Stored data entries:
>>>>>

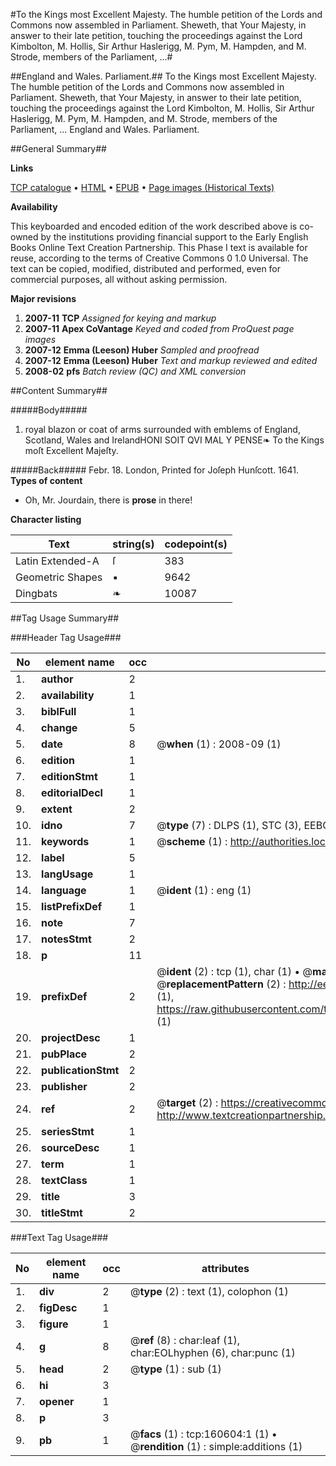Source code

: #To the Kings most Excellent Majesty. The humble petition of the Lords and Commons now assembled in Parliament. Sheweth, that Your Majesty, in answer to their late petition, touching the proceedings against the Lord Kimbolton, M. Hollis, Sir Arthur Haslerigg, M. Pym, M. Hampden, and M. Strode, members of the Parliament, ...#

##England and Wales. Parliament.##
To the Kings most Excellent Majesty. The humble petition of the Lords and Commons now assembled in Parliament. Sheweth, that Your Majesty, in answer to their late petition, touching the proceedings against the Lord Kimbolton, M. Hollis, Sir Arthur Haslerigg, M. Pym, M. Hampden, and M. Strode, members of the Parliament, ...
England and Wales. Parliament.

##General Summary##

**Links**

[TCP catalogue](http://www.ota.ox.ac.uk/tcp/)  • 
[HTML](http://tei.it.ox.ac.uk/tcp/Texts-HTML/free/A83/A83522.html)  • 
[EPUB](http://tei.it.ox.ac.uk/tcp/Texts-EPUB/free/A83/A83522.epub) • 
[Page images (Historical Texts)](https://data.historicaltexts.jisc.ac.uk/view?pubId=eebo-99868641e&pageId=eebo-99868641e-160604-1)

**Availability**

This keyboarded and encoded edition of the
	       work described above is co-owned by the institutions
	       providing financial support to the Early English Books
	       Online Text Creation Partnership. This Phase I text is
	       available for reuse, according to the terms of Creative
	       Commons 0 1.0 Universal. The text can be copied,
	       modified, distributed and performed, even for
	       commercial purposes, all without asking permission.

**Major revisions**

1. __2007-11__ __TCP__ *Assigned for keying and markup*
1. __2007-11__ __Apex CoVantage__ *Keyed and coded from ProQuest page images*
1. __2007-12__ __Emma (Leeson) Huber__ *Sampled and proofread*
1. __2007-12__ __Emma (Leeson) Huber__ *Text and markup reviewed and edited*
1. __2008-02__ __pfs__ *Batch review (QC) and XML conversion*

##Content Summary##

#####Body#####

1. royal blazon or coat of arms surrounded with emblems of England, Scotland, Wales and IrelandHONI SOIT QVI MAL Y PENSE❧ To the Kings moſt Excellent Majeſty.

#####Back#####
Febr. 18. London, Printed for Joſeph Hunſcott. 1641.
**Types of content**

  * Oh, Mr. Jourdain, there is **prose** in there!

**Character listing**


|Text|string(s)|codepoint(s)|
|---|---|---|
|Latin Extended-A|ſ|383|
|Geometric Shapes|▪|9642|
|Dingbats|❧|10087|

##Tag Usage Summary##

###Header Tag Usage###

|No|element name|occ|attributes|
|---|---|---|---|
|1.|__author__|2||
|2.|__availability__|1||
|3.|__biblFull__|1||
|4.|__change__|5||
|5.|__date__|8| @__when__ (1) : 2008-09 (1)|
|6.|__edition__|1||
|7.|__editionStmt__|1||
|8.|__editorialDecl__|1||
|9.|__extent__|2||
|10.|__idno__|7| @__type__ (7) : DLPS (1), STC (3), EEBO-CITATION (1), PROQUEST (1), VID (1)|
|11.|__keywords__|1| @__scheme__ (1) : http://authorities.loc.gov/ (1)|
|12.|__label__|5||
|13.|__langUsage__|1||
|14.|__language__|1| @__ident__ (1) : eng (1)|
|15.|__listPrefixDef__|1||
|16.|__note__|7||
|17.|__notesStmt__|2||
|18.|__p__|11||
|19.|__prefixDef__|2| @__ident__ (2) : tcp (1), char (1)  •  @__matchPattern__ (2) : ([0-9\-]+):([0-9IVX]+) (1), (.+) (1)  •  @__replacementPattern__ (2) : http://eebo.chadwyck.com/downloadtiff?vid=$1&page=$2 (1), https://raw.githubusercontent.com/textcreationpartnership/Texts/master/tcpchars.xml#$1 (1)|
|20.|__projectDesc__|1||
|21.|__pubPlace__|2||
|22.|__publicationStmt__|2||
|23.|__publisher__|2||
|24.|__ref__|2| @__target__ (2) : https://creativecommons.org/publicdomain/zero/1.0/ (1), http://www.textcreationpartnership.org/docs/. (1)|
|25.|__seriesStmt__|1||
|26.|__sourceDesc__|1||
|27.|__term__|1||
|28.|__textClass__|1||
|29.|__title__|3||
|30.|__titleStmt__|2||


###Text Tag Usage###

|No|element name|occ|attributes|
|---|---|---|---|
|1.|__div__|2| @__type__ (2) : text (1), colophon (1)|
|2.|__figDesc__|1||
|3.|__figure__|1||
|4.|__g__|8| @__ref__ (8) : char:leaf (1), char:EOLhyphen (6), char:punc (1)|
|5.|__head__|2| @__type__ (1) : sub (1)|
|6.|__hi__|3||
|7.|__opener__|1||
|8.|__p__|3||
|9.|__pb__|1| @__facs__ (1) : tcp:160604:1 (1)  •  @__rendition__ (1) : simple:additions (1)|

<<<<<

• WHAT YOU SHOULD DO:
Set down all the entries above verbatim, and include none of the pictures.

• REPLY TO THE TASK:
Source code

: #To the Kings most Excellent Majesty. The humble petition of the Lords and Commons now assembled in Parliament. Sheweth, that Your Majesty, in answer to their late petition, touching the proceedings against the Lord Kimbolton, M. Hollis, Sir Arthur Haslerigg, M. Pym, M. Hampden, and M. Strode, members of the Parliament, ...#

##England and Wales. Parliament.##
To the Kings most Excellent Majesty. The humble petition of the Lords and Commons now assembled in Parliament. Sheweth, that Your Majesty, in answer to their late petition, touching the proceedings against the Lord Kimbolton, M. Hollis, Sir Arthur Haslerigg, M. Pym, M. Hampden, and M. Strode, members of the Parliament, ...
England and Wales. Parliament.

##General Summary##

**Links**

[TCP catalogue](http://www.ota.ox.ac.uk/tcp/)  • 
[HTML](http://tei.it.ox.ac.uk/tcp/Texts-HTML/free/A83/A83522.html)  • 
[EPUB](http://tei.it.ox.ac.uk/tcp/Texts-EPUB/free/A83/A83522.epub) • 
[Page images (Historical Texts)](https://data.historicaltexts.jisc.ac.uk/view?pubId=eebo-99868641e&pageId=eebo-99868641e-160604-1)

**Availability**

This keyboarded and encoded edition of the
	       work described above is co-owned by the institutions
	       providing financial support to the Early English Books
	       Online Text Creation Partnership. This Phase I text is
	       available for reuse, according to the terms of Creative
	       Commons 0 1.0 Universal. The text can be copied,
	       modified, distributed and performed, even for
	       commercial purposes, all without asking permission.

**Major revisions**

1. __2007-11__ __TCP__ *Assigned for keying and markup*
1. __2007-11__ __Apex CoVantage__ *Keyed and coded from ProQuest page images*
1. __2007-12__ __Emma (Leeson) Huber__ *Sampled and proofread*
1. __2007-12__ __Emma (Leeson) Huber__ *Text and markup reviewed and edited*
1. __2008-02__ __pfs__ *Batch review (QC) and XML conversion*

##Content Summary##

#####Body#####

1. royal blazon or coat of arms surrounded with emblems of England, Scotland, Wales and IrelandHONI SOIT QVI MAL Y PENSE❧ To the Kings moſt Excellent Majeſty.

#####Back#####
Febr. 18. London, Printed for Joſeph Hunſcott. 1641.
**Types of content**

  * Oh, Mr. Jourdain, there is **prose** in there!

**Character listing**


|Text|string(s)|codepoint(s)|
|---|---|---|
|Latin Extended-A|ſ|383|
|Geometric Shapes|▪|9642|
|Dingbats|❧|10087|

##Tag Usage Summary##

###Header Tag Usage###

|No|element name|occ|attributes|
|---|---|---|---|
|1.|__author__|2||
|2.|__availability__|1||
|3.|__biblFull__|1||
|4.|__change__|5||
|5.|__date__|8| @__when__ (1) : 2008-09 (1)|
|6.|__edition__|1||
|7.|__editionStmt__|1||
|8.|__editorialDecl__|1||
|9.|__extent__|2||
|10.|__idno__|7| @__type__ (7) : DLPS (1), STC (3), EEBO-CITATION (1), PROQUEST (1), VID (1)|
|11.|__keywords__|1| @__scheme__ (1) : http://authorities.loc.gov/ (1)|
|12.|__label__|5||
|13.|__langUsage__|1||
|14.|__language__|1| @__ident__ (1) : eng (1)|
|15.|__listPrefixDef__|1||
|16.|__note__|7||
|17.|__notesStmt__|2||
|18.|__p__|11||
|19.|__prefixDef__|2| @__ident__ (2) : tcp (1), char (1)  •  @__matchPattern__ (2) : ([0-9\-]+):([0-9IVX]+) (1), (.+) (1)  •  @__replacementPattern__ (2) : http://eebo.chadwyck.com/downloadtiff?vid=$1&page=$2 (1), https://raw.githubusercontent.com/textcreationpartnership/Texts/master/tcpchars.xml#$1 (1)|
|20.|__projectDesc__|1||
|21.|__pubPlace__|2||
|22.|__publicationStmt__|2||
|23.|__publisher__|2||
|24.|__ref__|2| @__target__ (2) : https://creativecommons.org/publicdomain/zero/1.0/ (1), http://www.textcreationpartnership.org/docs/. (1)|
|25.|__seriesStmt__|1||
|26.|__sourceDesc__|1||
|27.|__term__|1||
|28.|__textClass__|1||
|29.|__title__|3||
|30.|__titleStmt__|2||


###Text Tag Usage###

|No|element name|occ|attributes|
|---|---|---|---|
|1.|__div__|2| @__type__ (2) : text (1), colophon (1)|
|2.|__figDesc__|1||
|3.|__figure__|1||
|4.|__g__|8| @__ref__ (8) : char:leaf (1), char:EOLhyphen (6), char:punc (1)|
|5.|__head__|2| @__type__ (1) : sub (1)|
|6.|__hi__|3||
|7.|__opener__|1||
|8.|__p__|3||
|9.|__pb__|1| @__facs__ (1) : tcp:160604:1 (1)  •  @__rendition__ (1) : simple:additions (1)|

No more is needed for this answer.